Austin. His name evokes images of a wild little boy. Constantly running, climbing, jumping, and throwing things.
For years he's been EXTREMELY active. As one person said, "He's like 3 'all boy' boys wrapped into one!" At 2 1/2 he was diagnosed with some hearing loss from fluid in his ears. He had his first set of tubes put in, and we waited to see if he would catch up on his own with speech.
Not so much.
He started speech therapy a couple of months later, and on his 3rd birthday started ECSE preschool to continue speech and language therapy. Just after he turned 4 he had a second set of tubes put in his ears. The first set didn't last long, and his hearing was suffering again.
Looking back I'm sure a lot of his early behavior was due to his hearing loss. He couldn't talk, so he'd bite people to tell them to get away. He couldn't hear well, so he missed a lot of instruction, plus he had zero impulse control. He also seemed to feed off of others, if his environment was calm, he was calmer, if it was busy (like a playground) he was wild. I disciplined him constantly, and it seemed to work...for about 10 minutes. Then he completely forgot about what had happened. I began to seriously wonder about ADHD when he was around 4. He'd finally stopped biting people, but there was still no impulse control. He had very frequent bathroom accidents even though he was potty trained. He was acting out and struggling more at school. As he turned 5 my worry for him became more urgent, as did his schools' concerns. About the time we were wrapping up Ellie's diagnosis we began the process to figure out what was going on with Austin.
We and the school looked carefully at the possibility of an Autism Spectrum Disorder. With Ellie's history the chances are higher for him to be on the spectrum too, but after extensive testing both with the school and privately we ruled that out as a possibility. Instead, not surprisingly to me, he was diagnosed with ADHD.

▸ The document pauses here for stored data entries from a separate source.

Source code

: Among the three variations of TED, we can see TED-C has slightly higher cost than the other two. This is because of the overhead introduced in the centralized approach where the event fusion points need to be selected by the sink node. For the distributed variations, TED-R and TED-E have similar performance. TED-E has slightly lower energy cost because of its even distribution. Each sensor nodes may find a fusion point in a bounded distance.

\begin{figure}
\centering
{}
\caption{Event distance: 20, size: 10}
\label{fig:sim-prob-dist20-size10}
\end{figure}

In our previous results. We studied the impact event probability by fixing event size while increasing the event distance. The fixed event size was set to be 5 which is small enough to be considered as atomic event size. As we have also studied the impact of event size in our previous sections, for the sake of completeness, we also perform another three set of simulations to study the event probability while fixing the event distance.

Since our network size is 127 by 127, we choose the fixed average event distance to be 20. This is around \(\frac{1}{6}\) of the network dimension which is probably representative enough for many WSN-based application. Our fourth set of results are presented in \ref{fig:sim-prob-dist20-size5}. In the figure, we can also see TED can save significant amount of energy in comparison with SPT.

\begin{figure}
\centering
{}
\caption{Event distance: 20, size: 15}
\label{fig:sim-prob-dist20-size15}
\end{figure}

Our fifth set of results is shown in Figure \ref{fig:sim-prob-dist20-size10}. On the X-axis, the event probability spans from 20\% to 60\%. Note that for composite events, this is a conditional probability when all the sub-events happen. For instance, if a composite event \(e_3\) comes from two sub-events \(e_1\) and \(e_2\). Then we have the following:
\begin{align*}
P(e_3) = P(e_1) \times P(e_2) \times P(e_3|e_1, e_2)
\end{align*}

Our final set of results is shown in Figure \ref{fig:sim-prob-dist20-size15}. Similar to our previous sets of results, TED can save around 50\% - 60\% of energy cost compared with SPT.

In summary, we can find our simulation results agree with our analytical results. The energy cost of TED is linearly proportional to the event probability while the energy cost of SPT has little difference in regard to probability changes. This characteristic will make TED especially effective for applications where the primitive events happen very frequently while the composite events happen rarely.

At first I was cautious about his diagnosis. I feel like ADHD is overly diagnosed, and I wanted to make sure we weren't just jumping to conclusions. However now that we have 2 separate diagnosis's, one from a medical doctor and one from a neuro-psychologist, that both say the same thing, I feel more confident that this really is a part of him.
The school started daily OT with him to help his sensory seeking behaviors, and we saw great results with that. Then a couple of months ago we started him on an ADHD medicine. The results were immediate. The first day on his full dose he played with Jason, building things with constructs, (sp?) a kind of click together building toy set from Jason's childhood, for...
7 hours. He played happily, calmly, in one room, with only the exception of forced bathroom and lunch breaks, for 7 hours. Crazy!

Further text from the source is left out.